The genius of Taylr Mayd's commentary is that he asks a simple question over and over again, "What's up with people giving all this chicken away?" He goes on to ask, "What's up with Black celebrities endorsing stereotypical commercials that feature Black people laughing and singing about chicken?" By now, my very expensive liberal arts education is causing me to sit up and take notice. The chicken, the declaration from yesterday, Rick Perry's crazy secessionist talk, Ronald Reagan kicking off a "states rights" campaign at the site where three Civil Rights workers were brutally slain, these things are very symbolic.

They symbolize the fact that America is definitely not post-racial. America is still steeped in white Supremacist rhetoric and culture. A bunch of Black folks laughing and singing and biting into a juicy fried chicken leg is exactly what white supremacist culture needs to comfort itself in the wake of America electing an Ivy League educated Black man to lead the free world. It is a way, if I may say so, to put Black people, "back in their places" behind the fried chicken counter, Taylr Mayd.

Reading the declaration by Virginia's governor is stunning because it does not mention the long nightmare that lasted over 400 years in a "free" country. Civil War apologists have been touting "states rights" for almost 150 years since the war ended. They simply do not finish the sentence.
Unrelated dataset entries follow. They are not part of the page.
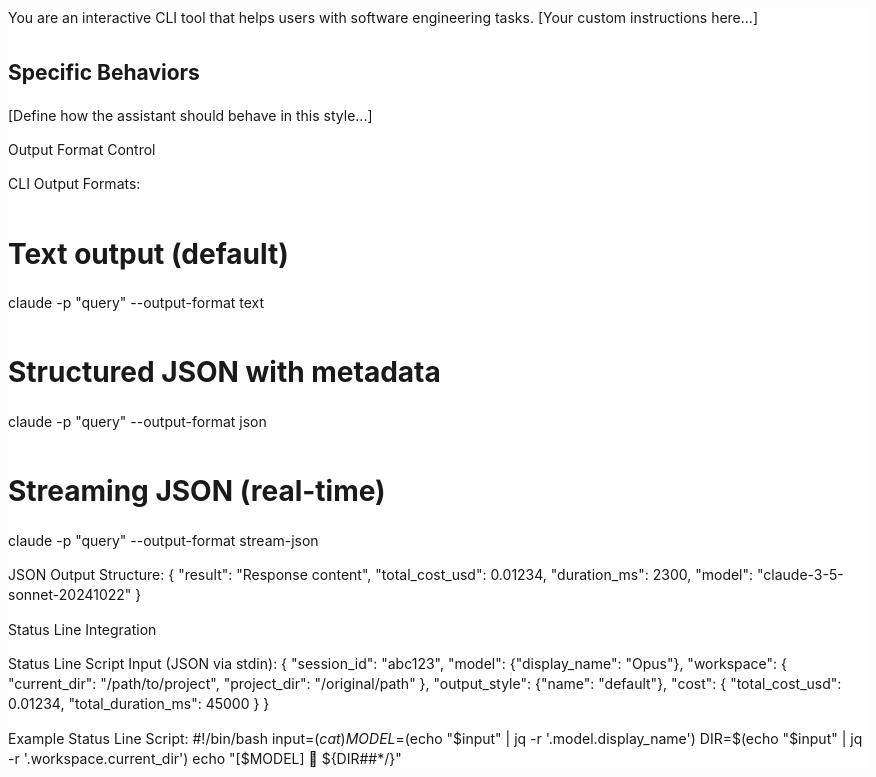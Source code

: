   You are an interactive CLI tool that helps users with software engineering
  tasks. [Your custom instructions here...]

  ## Specific Behaviors

  [Define how the assistant should behave in this style...]

  Output Format Control

  CLI Output Formats:
  # Text output (default)
  claude -p "query" --output-format text

  # Structured JSON with metadata
  claude -p "query" --output-format json

  # Streaming JSON (real-time)
  claude -p "query" --output-format stream-json

  JSON Output Structure:
  {
    "result": "Response content",
    "total_cost_usd": 0.01234,
    "duration_ms": 2300,
    "model": "claude-3-5-sonnet-20241022"
  }

  Status Line Integration

  Status Line Script Input (JSON via stdin):
  {
    "session_id": "abc123",
    "model": {"display_name": "Opus"},
    "workspace": {
      "current_dir": "/path/to/project",
      "project_dir": "/original/path"
    },
    "output_style": {"name": "default"},
    "cost": {
      "total_cost_usd": 0.01234,
      "total_duration_ms": 45000
    }
  }

  Example Status Line Script:
  #!/bin/bash
  input=$(cat)
  MODEL=$(echo "$input" | jq -r '.model.display_name')
  DIR=$(echo "$input" | jq -r '.workspace.current_dir')
  echo "[$MODEL] 📁 ${DIR##*/}"
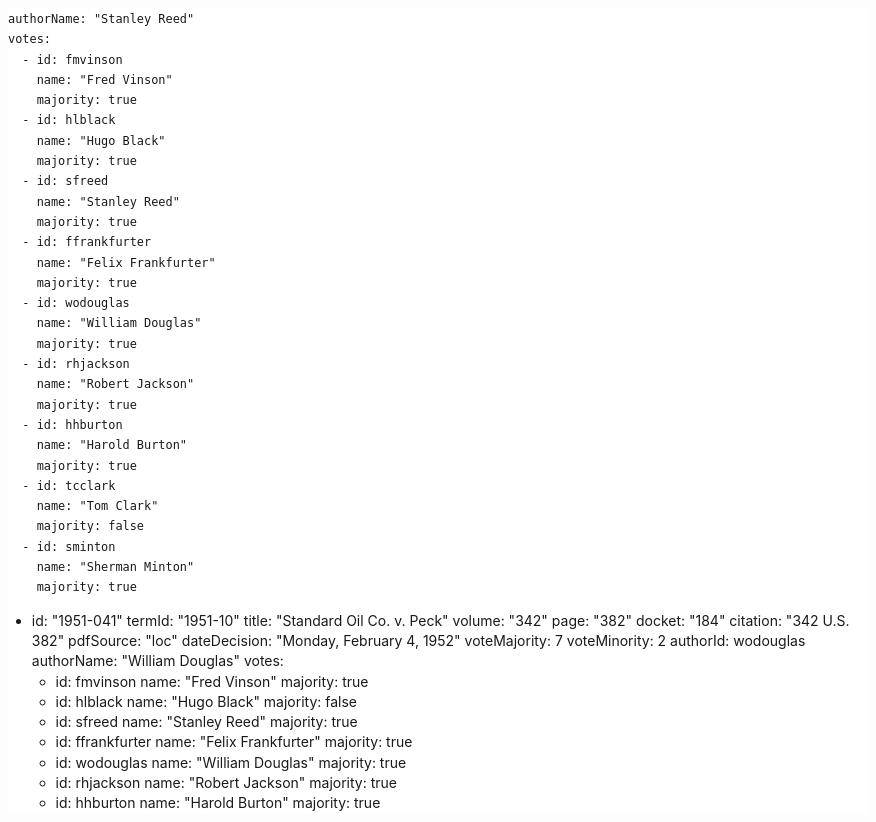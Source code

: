     authorName: "Stanley Reed"
    votes:
      - id: fmvinson
        name: "Fred Vinson"
        majority: true
      - id: hlblack
        name: "Hugo Black"
        majority: true
      - id: sfreed
        name: "Stanley Reed"
        majority: true
      - id: ffrankfurter
        name: "Felix Frankfurter"
        majority: true
      - id: wodouglas
        name: "William Douglas"
        majority: true
      - id: rhjackson
        name: "Robert Jackson"
        majority: true
      - id: hhburton
        name: "Harold Burton"
        majority: true
      - id: tcclark
        name: "Tom Clark"
        majority: false
      - id: sminton
        name: "Sherman Minton"
        majority: true
  - id: "1951-041"
    termId: "1951-10"
    title: "Standard Oil Co. v. Peck"
    volume: "342"
    page: "382"
    docket: "184"
    citation: "342 U.S. 382"
    pdfSource: "loc"
    dateDecision: "Monday, February 4, 1952"
    voteMajority: 7
    voteMinority: 2
    authorId: wodouglas
    authorName: "William Douglas"
    votes:
      - id: fmvinson
        name: "Fred Vinson"
        majority: true
      - id: hlblack
        name: "Hugo Black"
        majority: false
      - id: sfreed
        name: "Stanley Reed"
        majority: true
      - id: ffrankfurter
        name: "Felix Frankfurter"
        majority: true
      - id: wodouglas
        name: "William Douglas"
        majority: true
      - id: rhjackson
        name: "Robert Jackson"
        majority: true
      - id: hhburton
        name: "Harold Burton"
        majority: true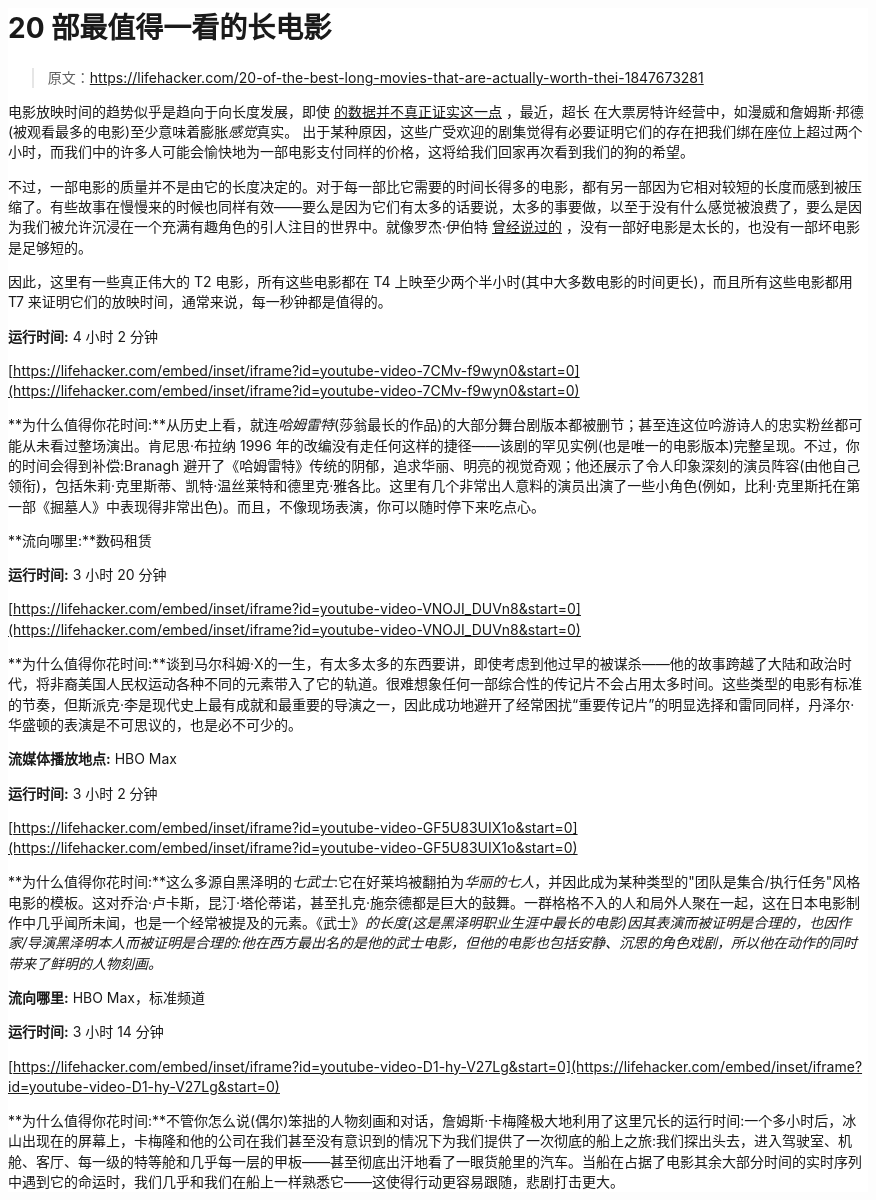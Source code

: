 # 20 部最值得一看的长电影

> 原文：<https://lifehacker.com/20-of-the-best-long-movies-that-are-actually-worth-thei-1847673281>

电影放映时间的趋势似乎是趋向于向长度发展，即使 [的数据并不真正证实这一点](https://towardsdatascience.com/are-new-movies-longer-than-they-were-10hh20-50-year-ago-a35356b2ca5b) ，最近，超长 在大票房特许经营中，如漫威和詹姆斯·邦德(被观看最多的电影)至少意味着膨胀*感觉*真实。 出于某种原因，这些广受欢迎的剧集觉得有必要证明它们的存在把我们绑在座位上超过两个小时，而我们中的许多人可能会愉快地为一部电影支付同样的价格，这将给我们回家再次看到我们的狗的希望。

不过，一部电影的质量并不是由它的长度决定的。对于每一部比它需要的时间长得多的电影，都有另一部因为它相对较短的长度而感到被压缩了。有些故事在慢慢来的时候也同样有效——要么是因为它们有太多的话要说，太多的事要做，以至于没有什么感觉被浪费了，要么是因为我们被允许沉浸在一个充满有趣角色的引人注目的世界中。就像罗杰·伊伯特 [曾经说过的](https://nationalpost.com/entertainment/movies/no-good-movie-is-too-long-and-no-bad-movie-is-short-enough-a-brief-collection-of-roger-eberts-best-quotes) ，没有一部好电影是太长的，也没有一部坏电影是足够短的。

因此，这里有一些真正伟大的 T2 电影，所有这些电影都在 T4 上映至少两个半小时(其中大多数电影的时间更长)，而且所有这些电影都用 T7 来证明它们的放映时间，通常来说，每一秒钟都是值得的。

**运行时间:** 4 小时 2 分钟

 [https://lifehacker.com/embed/inset/iframe?id=youtube-video-7CMv-f9wyn0&start=0](https://lifehacker.com/embed/inset/iframe?id=youtube-video-7CMv-f9wyn0&start=0) 

**为什么值得你花时间:**从历史上看，就连*哈姆雷特*(莎翁最长的作品)的大部分舞台剧版本都被删节；甚至连这位吟游诗人的忠实粉丝都可能从未看过整场演出。肯尼思·布拉纳 1996 年的改编没有走任何这样的捷径——该剧的罕见实例(也是唯一的电影版本)完整呈现。不过，你的时间会得到补偿:Branagh 避开了《哈姆雷特》传统的阴郁，追求华丽、明亮的视觉奇观；他还展示了令人印象深刻的演员阵容(由他自己领衔)，包括朱莉·克里斯蒂、凯特·温丝莱特和德里克·雅各比。这里有几个非常出人意料的演员出演了一些小角色(例如，比利·克里斯托在第一部《掘墓人》中表现得非常出色)。而且，不像现场表演，你可以随时停下来吃点心。

**流向哪里:**数码租赁

**运行时间:** 3 小时 20 分钟

 [https://lifehacker.com/embed/inset/iframe?id=youtube-video-VNOJI_DUVn8&start=0](https://lifehacker.com/embed/inset/iframe?id=youtube-video-VNOJI_DUVn8&start=0) 

**为什么值得你花时间:**谈到马尔科姆·Ⅹ的一生，有太多太多的东西要讲，即使考虑到他过早的被谋杀——他的故事跨越了大陆和政治时代，将非裔美国人民权运动各种不同的元素带入了它的轨道。很难想象任何一部综合性的传记片不会占用太多时间。这些类型的电影有标准的节奏，但斯派克·李是现代史上最有成就和最重要的导演之一，因此成功地避开了经常困扰“重要传记片”的明显选择和雷同同样，丹泽尔·华盛顿的表演是不可思议的，也是必不可少的。

**流媒体播放地点:** HBO Max

**运行时间:** 3 小时 2 分钟

 [https://lifehacker.com/embed/inset/iframe?id=youtube-video-GF5U83UIX1o&start=0](https://lifehacker.com/embed/inset/iframe?id=youtube-video-GF5U83UIX1o&start=0) 

**为什么值得你花时间:**这么多源自黑泽明的*七武士*:它在好莱坞被翻拍为*华丽的七人*，并因此成为某种类型的"团队是集合/执行任务"风格电影的模板。这对乔治·卢卡斯，昆汀·塔伦蒂诺，甚至扎克·施奈德都是巨大的鼓舞。一群格格不入的人和局外人聚在一起，这在日本电影制作中几乎闻所未闻，也是一个经常被提及的元素。《武士》*的长度(这是黑泽明职业生涯中最长的电影)因其表演而被证明是合理的，也因作家/导演黑泽明本人而被证明是合理的:他在西方最出名的是他的武士电影，但他的电影也包括安静、沉思的角色戏剧，所以他在动作的同时带来了鲜明的人物刻画。*

**流向哪里:** HBO Max，标准频道

**运行时间:** 3 小时 14 分钟

 [https://lifehacker.com/embed/inset/iframe?id=youtube-video-D1-hy-V27Lg&start=0](https://lifehacker.com/embed/inset/iframe?id=youtube-video-D1-hy-V27Lg&start=0) 

**为什么值得你花时间:**不管你怎么说(偶尔)笨拙的人物刻画和对话，詹姆斯·卡梅隆极大地利用了这里冗长的运行时间:一个多小时后，冰山出现在的屏幕上，卡梅隆和他的公司在我们甚至没有意识到的情况下为我们提供了一次彻底的船上之旅:我们探出头去，进入驾驶室、机舱、客厅、每一级的特等舱和几乎每一层的甲板——甚至彻底出汗地看了一眼货舱里的汽车。当船在占据了电影其余大部分时间的实时序列中遇到它的命运时，我们几乎和我们在船上一样熟悉它——这使得行动更容易跟随，悲剧打击更大。
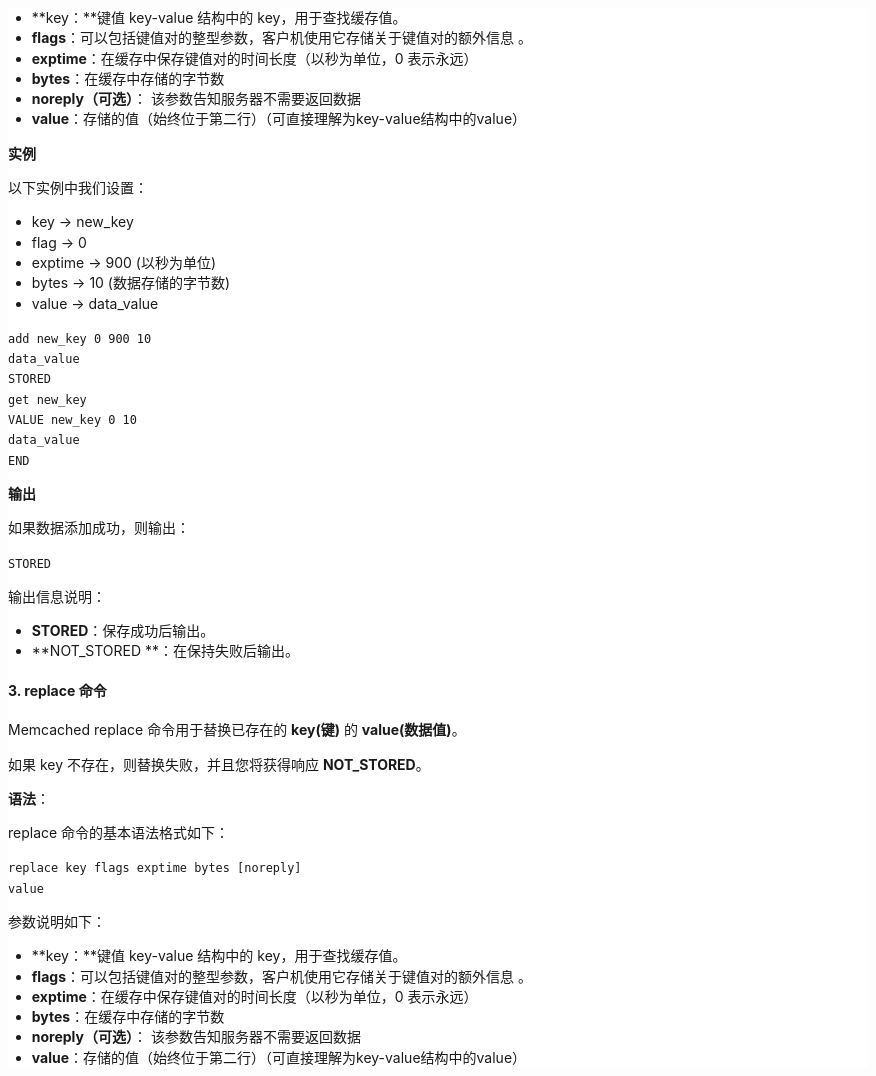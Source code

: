 - **key：**键值 key-value 结构中的 key，用于查找缓存值。
- **flags**：可以包括键值对的整型参数，客户机使用它存储关于键值对的额外信息 。
- **exptime**：在缓存中保存键值对的时间长度（以秒为单位，0 表示永远）
- **bytes**：在缓存中存储的字节数
- **noreply（可选）**： 该参数告知服务器不需要返回数据
- **value**：存储的值（始终位于第二行）（可直接理解为key-value结构中的value）

**实例**

以下实例中我们设置：

- key → new_key
- flag → 0
- exptime → 900 (以秒为单位)
- bytes → 10 (数据存储的字节数)
- value → data_value

```Shell
add new_key 0 900 10
data_value
STORED
get new_key
VALUE new_key 0 10
data_value
END
```

**输出**

如果数据添加成功，则输出：

```Shell
STORED
```

输出信息说明：

- **STORED**：保存成功后输出。
- **NOT_STORED **：在保持失败后输出。



#### 3.  replace 命令

Memcached replace 命令用于替换已存在的 **key(键)** 的 **value(数据值)**。

如果 key 不存在，则替换失败，并且您将获得响应 **NOT_STORED**。

**语法**：

replace 命令的基本语法格式如下：

```Shell
replace key flags exptime bytes [noreply]
value
```

参数说明如下：

- **key：**键值 key-value 结构中的 key，用于查找缓存值。
- **flags**：可以包括键值对的整型参数，客户机使用它存储关于键值对的额外信息 。
- **exptime**：在缓存中保存键值对的时间长度（以秒为单位，0 表示永远）
- **bytes**：在缓存中存储的字节数
- **noreply（可选）**： 该参数告知服务器不需要返回数据
- **value**：存储的值（始终位于第二行）（可直接理解为key-value结构中的value）
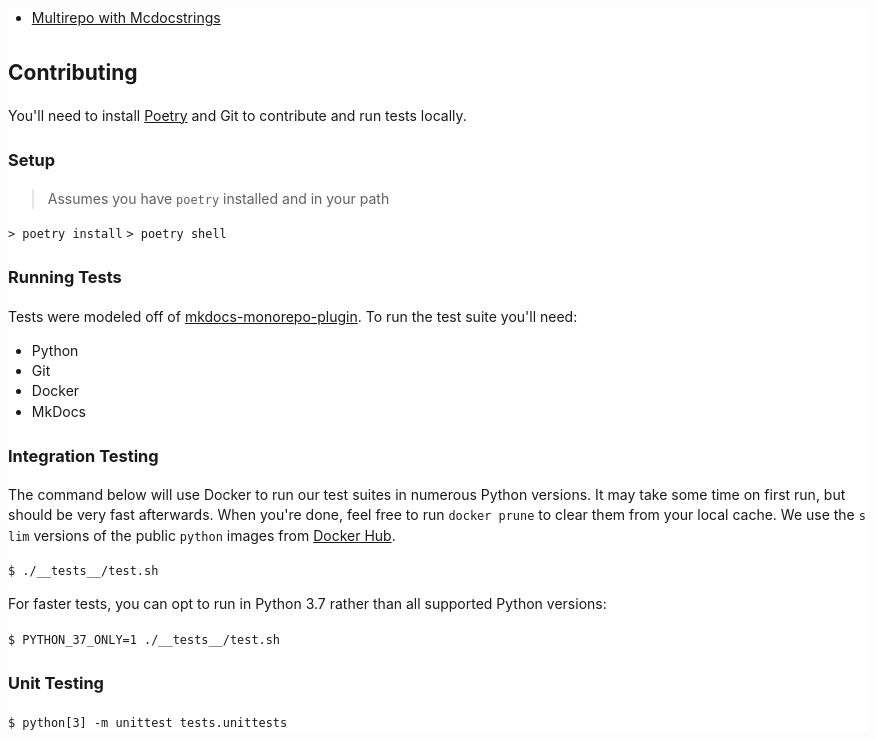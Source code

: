 - [Multirepo with Mcdocstrings](./examples/mcdocstrings)

## Contributing

You'll need to install [Poetry](https://python-poetry.org) and Git to contribute and run tests locally.

### Setup

> Assumes you have `poetry` installed and in your path

```> poetry install```
```> poetry shell```

### Running Tests

Tests were modeled off of [mkdocs-monorepo-plugin](https://github.com/backstage/mkdocs-monorepo-plugin/blob/master/docs/CONTRIBUTING.md). To run the test suite you'll need:

- Python
- Git
- Docker
- MkDocs

### Integration Testing

The command below will use Docker to run our test suites in numerous Python versions. It may take some time on first run, but should be very fast afterwards. When you're done, feel free to run `docker prune` to clear them from your local cache. We use the `slim` versions of the public `python` images from [Docker Hub](https://hub.docker.com).
```
$ ./__tests__/test.sh
```
For faster tests, you can opt to run in Python 3.7 rather than all supported Python versions:
```
$ PYTHON_37_ONLY=1 ./__tests__/test.sh
```

### Unit Testing

```
$ python[3] -m unittest tests.unittests
```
The war was over "states' rights to enslave other human beings and treat them as chattel property." Rick Perry's secessionist banter, in no way, mentions the over 600,000 dead because rich, Southern planters convinced many poor, white boys that they were better than Africans simply by virtue of their white skin. They neglect to mention that most white people of the South were lower-classed white who were either ignored or scoffed at by the plantocracy. And when the plantocracy lost the war, they had no more time to waste on their poor, white brothers who died to maintain their wealth. Ronald Reagan's bid for presidency, based upon smaller government and "welfare queens," began at the site of one of America's most heinous acts during one of its darkest hours. Taylr Mayd, I think the message is clear.

The state of Texas has even demanded textbooks for innocent school children based on this sanitized version of history. Attending school at Ole Miss, I've met people who were honestly brainwashed enough to cry and become angry when they learn the real truth about the South. I've heard people, barely over 20, scream very fervently that Ronald Reagan was the greatest president of all time, and I know damn well they were not even alive when Ronald Reagan served as President! Oh, the horror the horror they experience when they say these things in front of Vietnam veterans and suck up that first ass whipping in the name of Ronald Reagan!

What damage will this type of misinformation do to a new generation? It won't be harmful for the richest 1% of America that propagates lies about itself. It will produce of generation of sheep who vote how they are told, become angry when they are told, and hate who they are told to hate...regardless of the facts.

Taylr Mayd, I have one question for your thoughts: I wonder what would happen if the true builders of the South, my ancestors and your ancestors, begin to fly the Confederate Flag? It should be ours. Our ancestors were killed, raped, and worked to death for it. Would all of these people then yell about tradition and continue to sanitize history?